:: PROBLEM TO WORK ON ::
Every line of the listing that holds the word "framework" should be returned.
------ GIVEN INFORMATION ------
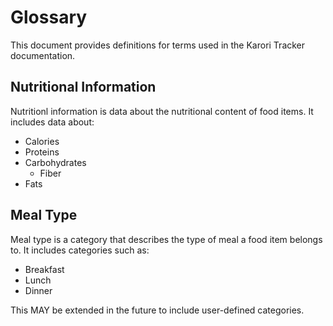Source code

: # Glossary

This document provides definitions for terms used in the Karori Tracker documentation.

## Nutritional Information

Nutritionl information is data about the nutritional content of food items. It includes data about:

- Calories
- Proteins
- Carbohydrates
  - Fiber
- Fats

## Meal Type

Meal type is a category that describes the type of meal a food item belongs to. It includes categories such as:

- Breakfast
- Lunch
- Dinner

This MAY be extended in the future to include user-defined categories.
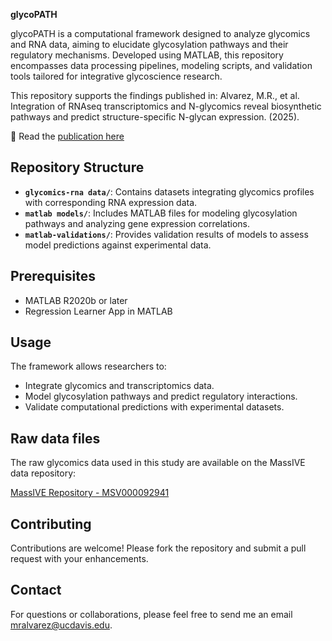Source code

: **glycoPATH**

glycoPATH is a computational framework designed to analyze glycomics and RNA data, aiming to elucidate glycosylation pathways and their regulatory mechanisms. Developed using MATLAB, this repository encompasses data processing pipelines, modeling scripts, and validation tools tailored for integrative glycoscience research.

This repository supports the findings published in:
Alvarez, M.R., et al. Integration of RNAseq transcriptomics and N-glycomics reveal biosynthetic pathways and predict structure-specific N-glycan expression. (2025).

📄 Read the [publication here](https://pubs.rsc.org/en/content/articlelanding/2025/sc/d5sc00467e#fn1)

## Repository Structure

- **`glycomics-rna data/`**: Contains datasets integrating glycomics profiles with corresponding RNA expression data.
- **`matlab models/`**: Includes MATLAB files for modeling glycosylation pathways and analyzing gene expression correlations.
- **`matlab-validations/`**: Provides validation results of models to assess model predictions against experimental data.

## Prerequisites

- MATLAB R2020b or later
- Regression Learner App in MATLAB

## Usage

The framework allows researchers to:
- Integrate glycomics and transcriptomics data.
- Model glycosylation pathways and predict regulatory interactions.
- Validate computational predictions with experimental datasets.

## Raw data files
The raw glycomics data used in this study are available on the MassIVE data repository:

[MassIVE Repository - MSV000092941](https://massive.ucsd.edu/ProteoSAFe/dataset.jsp?task=11d2d8f76ac245bbacd76de2dd0b8643)

## Contributing

Contributions are welcome! Please fork the repository and submit a pull request with your enhancements.

## Contact

For questions or collaborations, please feel free to send me an email mralvarez@ucdavis.edu.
------
:: OUTPUT FOR THIS TASK ::
glycoPATH is a computational framework designed to analyze glycomics and RNA data, aiming to elucidate glycosylation pathways and their regulatory mechanisms. Developed using MATLAB, this repository encompasses data processing pipelines, modeling scripts, and validation tools tailored for integrative glycoscience research.
The framework allows researchers to:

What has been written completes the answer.